In a sharp rebuke to bureaucratic shortcuts, a Division Bench of the Jharkhand High Court —comprising Chief Justice M. S. Sonak and Justice Rajesh Shankar —dismissed a Letters Patent Appeal by the State of Jharkhand and its Road Construction Department officials against six overlooked Junior Engineers: Bikaram Mandal, Anil Kumar Soren, Kishore Kumar Murmu, Binkos Khess, Sushil Kumar Minz, and Dhanay Jetha Kumar Horro. The court upheld a Single Judge's order granting these employees retrospective promotion to Assistant Engineer (Civil) from the date their juniors were elevated, citing a blatant failure in direct communication.

The Overlooked Engineers: A Timeline of Missed Opportunities

The saga began in the Road Construction Department, where these Junior Engineers toiled, fully qualified for promotion but watched juniors like Sandip Lakra, Anil Kumar Besra, Pyarelal Marandi, and Dilip Oraon leap ahead. In August 2022, a Joint Secretary's letter dated 29th August 2022 instructed the departmental head to collect service history, character reports, vigilance clearances, and asset lists from eligible staff—including these petitioners—for Departmental Promotion Committee (DPC) review.

But here's the rub: the letter never reached the employees. No emails, no memos, no knocks on the door. Instead, the department opted for a public newspaper advertisement, treating its own staff like strangers. The employees' writ petition argued this was no notice at all, especially since many documents (like vigilance clearances) were departmental responsibilities. Their juniors somehow navigated the process and got promoted, leaving these six in the dust.

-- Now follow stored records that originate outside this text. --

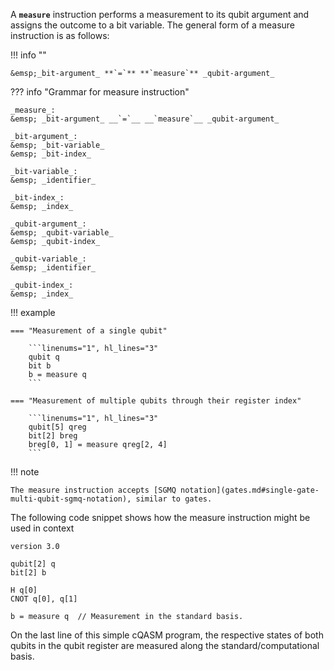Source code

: A **`measure`** instruction performs a measurement to its qubit argument and
assigns the outcome to a bit variable.
The general form of a measure instruction is as follows:

!!! info ""

    &emsp;_bit-argument_ **`=`** **`measure`** _qubit-argument_

??? info "Grammar for measure instruction"
    
    _measure_:  
    &emsp; _bit-argument_ __`=`__ __`measure`__ _qubit-argument_

    _bit-argument_:  
    &emsp; _bit-variable_  
    &emsp; _bit-index_

    _bit-variable_:  
    &emsp; _identifier_

    _bit-index_:  
    &emsp; _index_

    _qubit-argument_:  
    &emsp; _qubit-variable_  
    &emsp; _qubit-index_

    _qubit-variable_:  
    &emsp; _identifier_

    _qubit-index_:  
    &emsp; _index_

!!! example
    
    === "Measurement of a single qubit"
    
        ```linenums="1", hl_lines="3"
        qubit q
        bit b
        b = measure q
        ```
    
    === "Measurement of multiple qubits through their register index"
    
        ```linenums="1", hl_lines="3"
        qubit[5] qreg
        bit[2] breg
        breg[0, 1] = measure qreg[2, 4]
        ```

!!! note

    The measure instruction accepts [SGMQ notation](gates.md#single-gate-multi-qubit-sgmq-notation), similar to gates.

The following code snippet shows how the measure instruction might be used in context

```linenums="1" hl_lines="9"
version 3.0

qubit[2] q
bit[2] b

H q[0]
CNOT q[0], q[1]

b = measure q  // Measurement in the standard basis.
```

On the last line of this simple cQASM program,
the respective states of both qubits in the qubit register are measured along the standard/computational basis.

Aggrieved, the state appealed the Single Judge's February 2026 directive for backdated promotion and benefits, leading to this March 9, 2026 showdown in L.P.A. No. 314 of 2025 .

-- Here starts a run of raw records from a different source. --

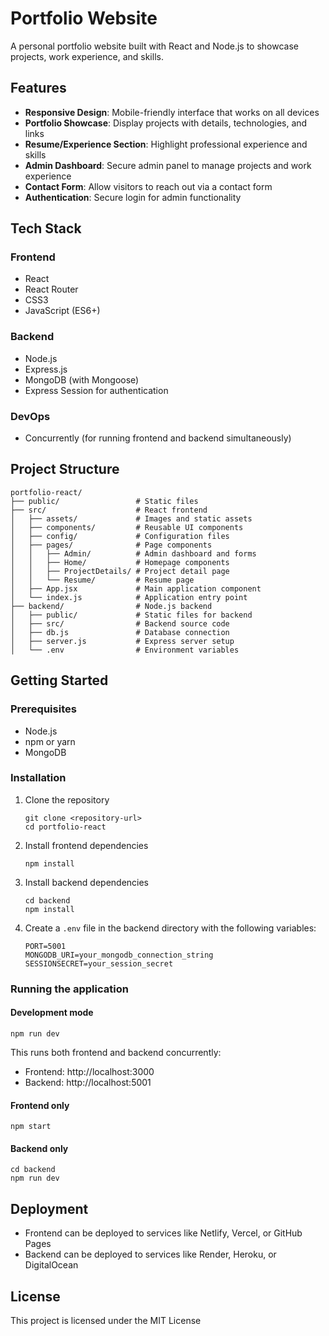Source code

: # Portfolio Website

A personal portfolio website built with React and Node.js to showcase projects, work experience, and skills.

## Features

- **Responsive Design**: Mobile-friendly interface that works on all devices
- **Portfolio Showcase**: Display projects with details, technologies, and links
- **Resume/Experience Section**: Highlight professional experience and skills
- **Admin Dashboard**: Secure admin panel to manage projects and work experience
- **Contact Form**: Allow visitors to reach out via a contact form
- **Authentication**: Secure login for admin functionality

## Tech Stack

### Frontend

- React
- React Router
- CSS3
- JavaScript (ES6+)

### Backend

- Node.js
- Express.js
- MongoDB (with Mongoose)
- Express Session for authentication

### DevOps

- Concurrently (for running frontend and backend simultaneously)

## Project Structure

```
portfolio-react/
├── public/                 # Static files
├── src/                    # React frontend
│   ├── assets/             # Images and static assets
│   ├── components/         # Reusable UI components
│   ├── config/             # Configuration files
│   ├── pages/              # Page components
│   │   ├── Admin/          # Admin dashboard and forms
│   │   ├── Home/           # Homepage components
│   │   ├── ProjectDetails/ # Project detail page
│   │   └── Resume/         # Resume page
│   ├── App.jsx             # Main application component
│   └── index.js            # Application entry point
├── backend/                # Node.js backend
│   ├── public/             # Static files for backend
│   ├── src/                # Backend source code
│   ├── db.js               # Database connection
│   ├── server.js           # Express server setup
│   └── .env                # Environment variables
```

## Getting Started

### Prerequisites

- Node.js
- npm or yarn
- MongoDB

### Installation

1. Clone the repository

   ```
   git clone <repository-url>
   cd portfolio-react
   ```

2. Install frontend dependencies

   ```
   npm install
   ```

3. Install backend dependencies

   ```
   cd backend
   npm install
   ```

4. Create a `.env` file in the backend directory with the following variables:
   ```
   PORT=5001
   MONGODB_URI=your_mongodb_connection_string
   SESSIONSECRET=your_session_secret
   ```

### Running the application

#### Development mode

```
npm run dev
```

This runs both frontend and backend concurrently:

- Frontend: http://localhost:3000
- Backend: http://localhost:5001

#### Frontend only

```
npm start
```

#### Backend only

```
cd backend
npm run dev
```

## Deployment

- Frontend can be deployed to services like Netlify, Vercel, or GitHub Pages
- Backend can be deployed to services like Render, Heroku, or DigitalOcean

## License

This project is licensed under the MIT License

State's Defense vs. Employees' Pushback: The Clash in Court

The appellants, represented by Anish Kumar Mishra (A.C. to Sr. S.C.-I), insisted the public ad sufficed as notice. They claimed the employees ignored the call for documents, justifying the snub. Leaning on Government of West Bengal & Ors. v. Dr. Amal Satpathi & Ors. (2024 SCC Online SC 3512), they argued promotions can't be retrospective—effective only from the grant date, not vacancies or junior promotions.

The respondents—backed by Rupesh Singh, Amarendra Pradhan, A. Allam (Sr. Advocate), and Faisal Allam—fired back: no individual communication ever happened, as confirmed in the Single Judge's findings (uncontested in counter-affidavits). Most documents were pre-furnished; others were the department's job. They urged upholding the order, emphasizing fairness over technicalities.

Decoding Fairness: Why Newspapers Aren't Enough for Your Own Team

The Bench dissected the mess with precision. Citing Order V Rule 20 of the CPC , they ruled substituted service via publication can't be the first resort—especially not against known departmental employees. "Even the principle of fairness required the respondents to be given an adequate opportunity to produce documents/information in their possession," the judgment noted (para 11).

Precedents like Dr. Amal Satpathi and its anchor, Bihar State Electricity Board v. Dharamdeo Das (2024 SCC OnLine SC 1768), were distinguished: those barred promotions from vacancy dates, but here, relief tied neatly to juniors' promotion dates—not vacancies. Post-Single Judge order, the department complied by routing cases through DPC, which independently affirmed eligibility and backdating. No "no work, no pay" bar applied; the employees were ready but arbitrarily sidelined.

Key Observations Straight from the Bench

  • "This is admittedly not a case where the original petitioners were ineligible for promotion for lack of any qualifications, experience, etc." (Para 9)

  • "The record shows that this letter... was never communicated to the original petitioners." (Para 10)

  • "Substituted service through paper publication cannot be resorted to in the very first instance and that too, by a department against its own employees working in the department." (Para 11)

  • "Thus, for hyper-technical considerations, for which the original petitioners were really not to be blamed, they were denied their right to be considered for promotion." (Para 12)

  • "The original petitioners are not claiming promotion from either the date of the vacancy or the date the promotional post was created. They have claimed... only from the date on which their juniors were considered and granted promotion." (Para 14)

Victory for Fair Play: Appeal Tossed, Precedent Set

The Division Bench found "no merit" in the appeal, dismissing it sans costs on March 9, 2026. The employees secure promotion from their juniors' dates, plus back benefits—no small win after years of limbo.

This ruling reinforces that departments can't hide behind public ads when direct notice is feasible, potentially reshaping promotion protocols across Jharkhand's bureaucracy. For eligible employees, it's a reminder: fairness trumps form, and courts will enforce it.